# What you need to do
All entries must be returned precisely as they appear.

Records excerpted from a collection
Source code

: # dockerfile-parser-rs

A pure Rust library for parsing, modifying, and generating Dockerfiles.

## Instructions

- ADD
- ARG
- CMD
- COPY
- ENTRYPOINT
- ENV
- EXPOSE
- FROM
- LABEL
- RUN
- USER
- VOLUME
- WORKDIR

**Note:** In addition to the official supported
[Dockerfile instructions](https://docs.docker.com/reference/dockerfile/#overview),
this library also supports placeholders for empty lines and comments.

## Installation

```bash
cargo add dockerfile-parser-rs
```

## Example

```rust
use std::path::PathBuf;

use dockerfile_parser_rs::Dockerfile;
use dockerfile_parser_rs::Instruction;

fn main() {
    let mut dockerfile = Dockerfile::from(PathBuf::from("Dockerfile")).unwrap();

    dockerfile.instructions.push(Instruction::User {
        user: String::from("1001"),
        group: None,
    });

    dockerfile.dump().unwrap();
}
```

# Solution to this problem
Source code

: # dockerfile-parser-rs

A pure Rust library for parsing, modifying, and generating Dockerfiles.

## Instructions

- ADD
- ARG
- CMD
- COPY
- ENTRYPOINT
- ENV
- EXPOSE
- FROM
- LABEL
- RUN
- USER
- VOLUME
- WORKDIR

**Note:** In addition to the official supported
[Dockerfile instructions](https://docs.docker.com/reference/dockerfile/#overview),
this library also supports placeholders for empty lines and comments.

## Installation

```bash
cargo add dockerfile-parser-rs
```

## Example

```rust
use std::path::PathBuf;

use dockerfile_parser_rs::Dockerfile;
use dockerfile_parser_rs::Instruction;

fn main() {
    let mut dockerfile = Dockerfile::from(PathBuf::from("Dockerfile")).unwrap();

    dockerfile.instructions.push(Instruction::User {
        user: String::from("1001"),
        group: None,
    });

    dockerfile.dump().unwrap();
}
```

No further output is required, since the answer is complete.